--- The task ---
Each line of the listing below containing the word "boards" should be returned.

--- Input records ---
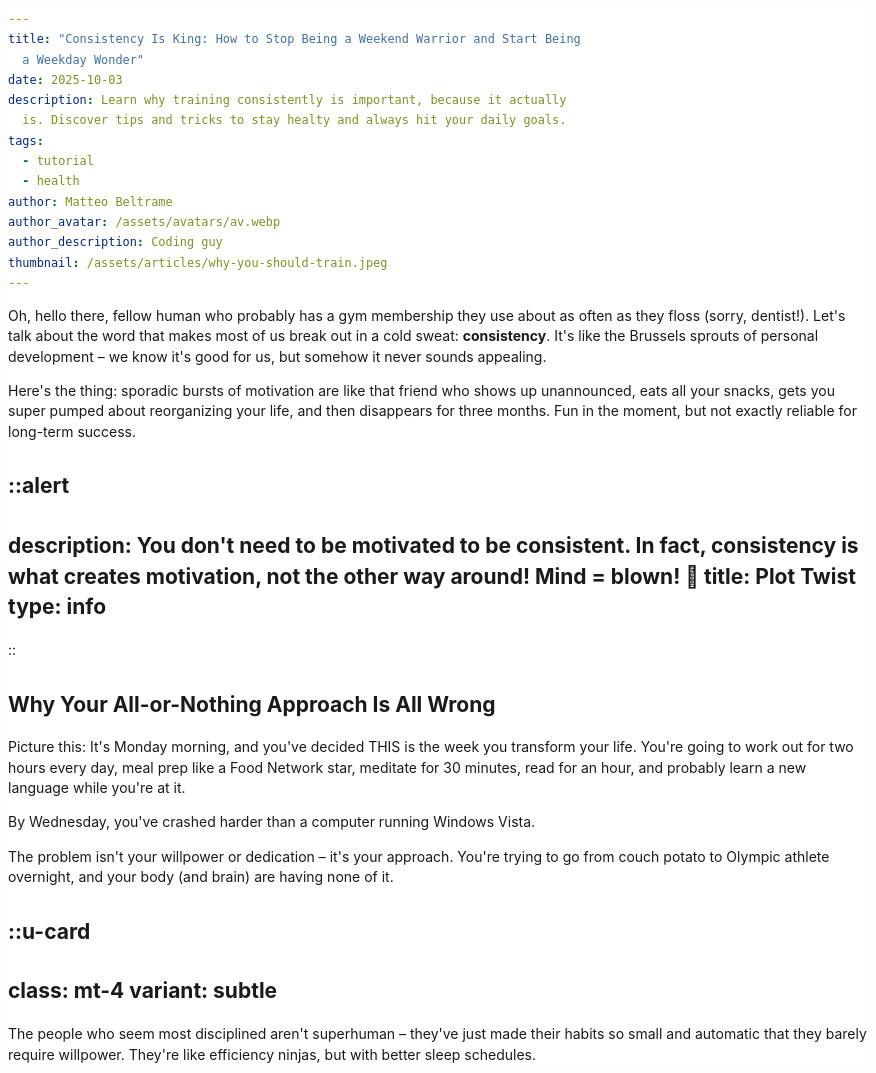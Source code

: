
```yaml
---
title: "Consistency Is King: How to Stop Being a Weekend Warrior and Start Being
  a Weekday Wonder"
date: 2025-10-03
description: Learn why training consistently is important, because it actually
  is. Discover tips and tricks to stay healty and always hit your daily goals.
tags:
  - tutorial
  - health
author: Matteo Beltrame
author_avatar: /assets/avatars/av.webp
author_description: Coding guy
thumbnail: /assets/articles/why-you-should-train.jpeg
---
```


Oh, hello there, fellow human who probably has a gym membership they use about as often as they floss (sorry, dentist!). Let's talk about the word that makes most of us break out in a cold sweat: **consistency**. It's like the Brussels sprouts of personal development – we know it's good for us, but somehow it never sounds appealing.

Here's the thing: sporadic bursts of motivation are like that friend who shows up unannounced, eats all your snacks, gets you super pumped about reorganizing your life, and then disappears for three months. Fun in the moment, but not exactly reliable for long-term success.

::alert
---
description: You don't need to be motivated to be consistent. In fact,
  consistency is what creates motivation, not the other way around! Mind =
  blown! 🤯
title: Plot Twist
type: info
---
::

## Why Your All-or-Nothing Approach Is All Wrong

Picture this: It's Monday morning, and you've decided THIS is the week you transform your life. You're going to work out for two hours every day, meal prep like a Food Network star, meditate for 30 minutes, read for an hour, and probably learn a new language while you're at it.

By Wednesday, you've crashed harder than a computer running Windows Vista.

The problem isn't your willpower or dedication – it's your approach. You're trying to go from couch potato to Olympic athlete overnight, and your body (and brain) are having none of it.

::u-card
---
class: mt-4
variant: subtle
---
The people who seem most disciplined aren't superhuman – they've just made their habits so small and automatic that they barely require willpower. They're like efficiency ninjas, but with better sleep schedules.
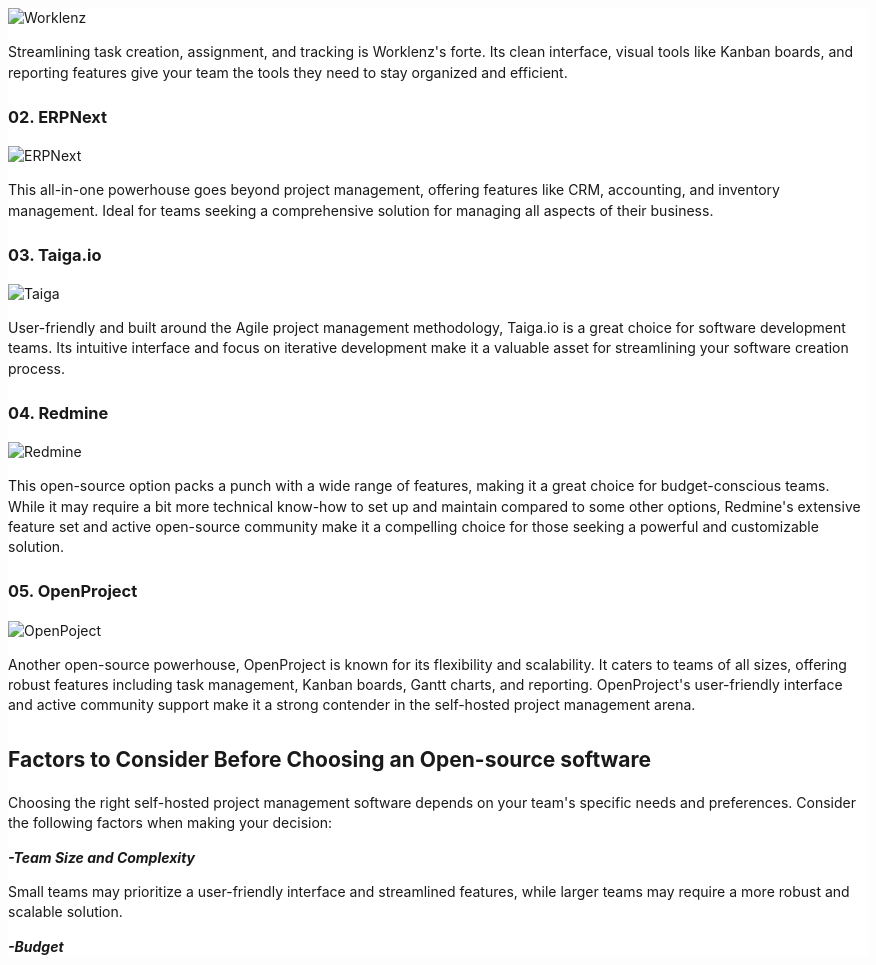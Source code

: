 ![Worklenz](/images/worklenz-home.webp)

Streamlining task creation, assignment, and tracking is Worklenz's forte. Its clean interface, visual tools like Kanban boards, and reporting features give your team the tools they need to stay organized and efficient.

### 02. ERPNext

![ERPNext](/images/erpnext-home.webp)

This all-in-one powerhouse goes beyond project management, offering features like CRM, accounting, and inventory management. Ideal for teams seeking a comprehensive solution for managing all aspects of their business.

### 03. Taiga.io 

![Taiga](/images/taiga-home.webp)

User-friendly and built around the Agile project management methodology, Taiga.io is a great choice for software development teams. Its intuitive interface and focus on iterative development make it a valuable asset for streamlining your software creation process.

### 04. Redmine 

![Redmine](/images/redmine-home.webp)

This open-source option packs a punch with a wide range of features, making it a great choice for budget-conscious teams. While it may require a bit more technical know-how to set up and maintain compared to some other options, Redmine's extensive feature set and active open-source community make it a compelling choice for those seeking a powerful and customizable solution.

### 05. OpenProject 

![OpenPoject](/images/openproject-home.webp)

Another open-source powerhouse, OpenProject is known for its flexibility and scalability. It caters to teams of all sizes, offering robust features including task management, Kanban boards, Gantt charts, and reporting. OpenProject's user-friendly interface and active community support make it a strong contender in the self-hosted project management arena.

## Factors to Consider Before Choosing an Open-source software

Choosing the right self-hosted project management software depends on your team's specific needs and preferences. Consider the following factors when making your decision:

**_-Team Size and Complexity_**

Small teams may prioritize a user-friendly interface and streamlined features, while larger teams may require a more robust and scalable solution.

**_-Budget_**
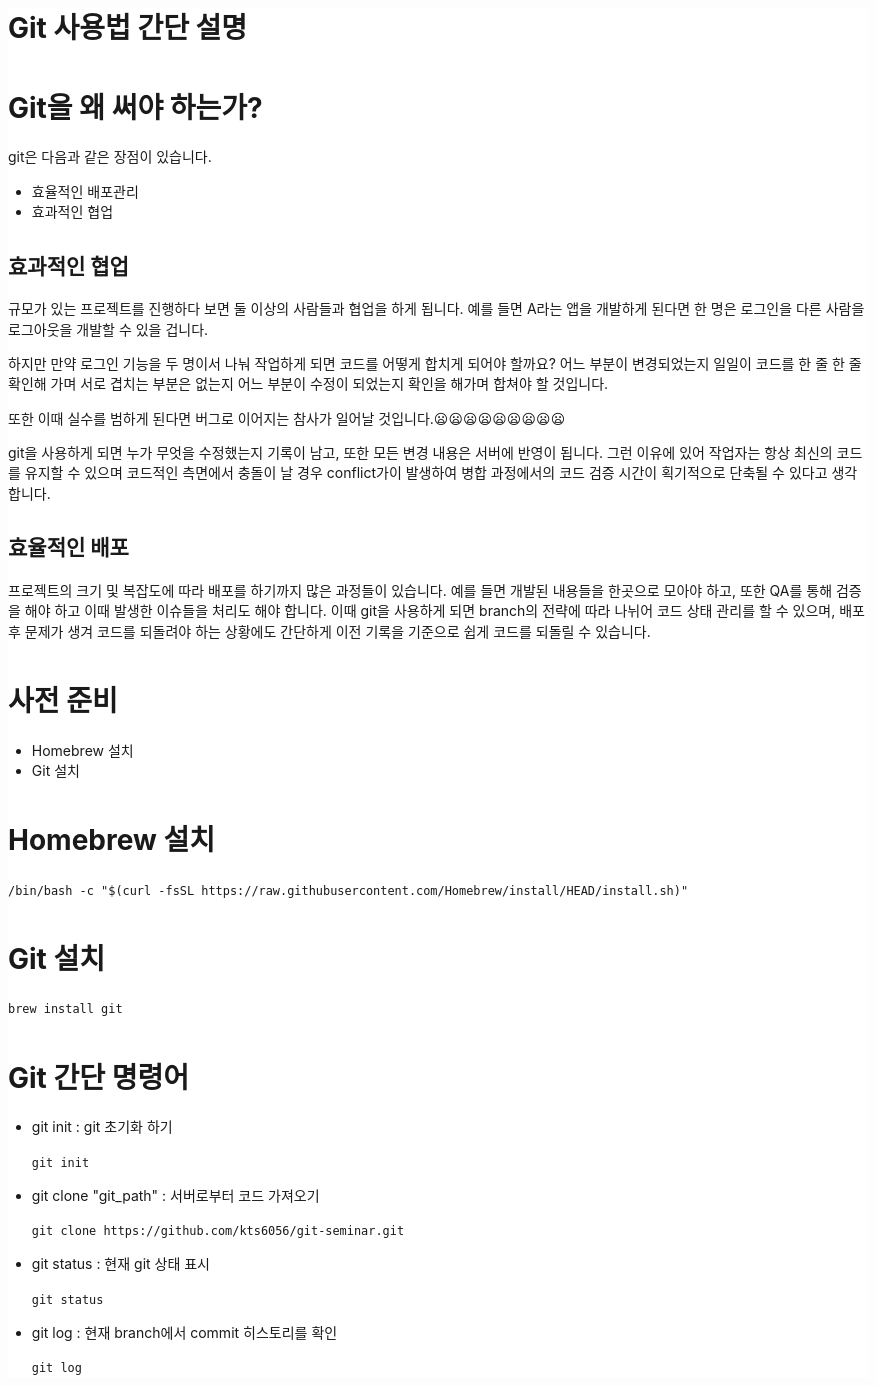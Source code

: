 # Git 사용법 간단 설명

# Git을 왜 써야 하는가?

git은 다음과 같은 장점이 있습니다.

* 효율적인 배포관리
* 효과적인 협업

## 효과적인 협업
규모가 있는 프로젝트를 진행하다 보면 둘 이상의 사람들과 협업을 하게 됩니다. 예를 들면 A라는 앱을 개발하게 된다면 한 명은 로그인을 다른 사람을 로그아웃을 개발할 수 있을 겁니다.

하지만 만약 로그인 기능을 두 명이서 나눠 작업하게 되면 코드를 어떻게 합치게 되어야 할까요?
어느 부분이 변경되었는지 일일이 코드를 한 줄 한 줄 확인해 가며 서로 겹치는 부분은 없는지 어느 부분이 수정이 되었는지 확인을 해가며 합쳐야 할 것입니다.

또한 이때 실수를 범하게 된다면 버그로 이어지는 참사가 일어날 것입니다.😦😦😦😦😦😦😦😦😦

git을 사용하게 되면 누가 무엇을 수정했는지 기록이 남고, 또한 모든 변경 내용은 서버에 반영이 됩니다.
그런 이유에 있어 작업자는 항상 최신의 코드를 유지할 수 있으며 코드적인 측면에서 충돌이 날 경우 conflict가이 발생하여 병합 과정에서의 코드 검증 시간이 획기적으로 단축될 수 있다고 생각 합니다.

## 효율적인 배포
프로젝트의 크기 및 복잡도에 따라 배포를 하기까지 많은 과정들이 있습니다. 예를 들면 개발된 내용들을 한곳으로 모아야 하고, 또한 QA를 통해 검증을 해야 하고 이때 발생한 이슈들을 처리도 해야 합니다. 이때 git을 사용하게 되면 branch의 전략에 따라 나뉘어 코드 상태 관리를 할 수 있으며, 배포 후 문제가 생겨 코드를 되돌려야 하는 상황에도 간단하게 이전 기록을 기준으로 쉽게 코드를 되돌릴 수 있습니다.

# 사전 준비
* Homebrew 설치
* Git 설치

# Homebrew 설치
```
/bin/bash -c "$(curl -fsSL https://raw.githubusercontent.com/Homebrew/install/HEAD/install.sh)"
```

# Git 설치
```
brew install git
```

# Git 간단 명령어
* git init : git 초기화 하기
    ```
    git init
    ```
* git clone "git_path" : 서버로부터 코드 가져오기
    ```
    git clone https://github.com/kts6056/git-seminar.git
    ```
* git status : 현재 git 상태 표시
    ```
    git status
    ```
* git log : 현재 branch에서 commit 히스토리를 확인
    ```
    git log
    ```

--- Result of this task ---
Streamlining task creation, assignment, and tracking is Worklenz's forte. Its clean interface, visual tools like Kanban boards, and reporting features give your team the tools they need to stay organized and efficient.
Another open-source powerhouse, OpenProject is known for its flexibility and scalability. It caters to teams of all sizes, offering robust features including task management, Kanban boards, Gantt charts, and reporting. OpenProject's user-friendly interface and active community support make it a strong contender in the self-hosted project management arena.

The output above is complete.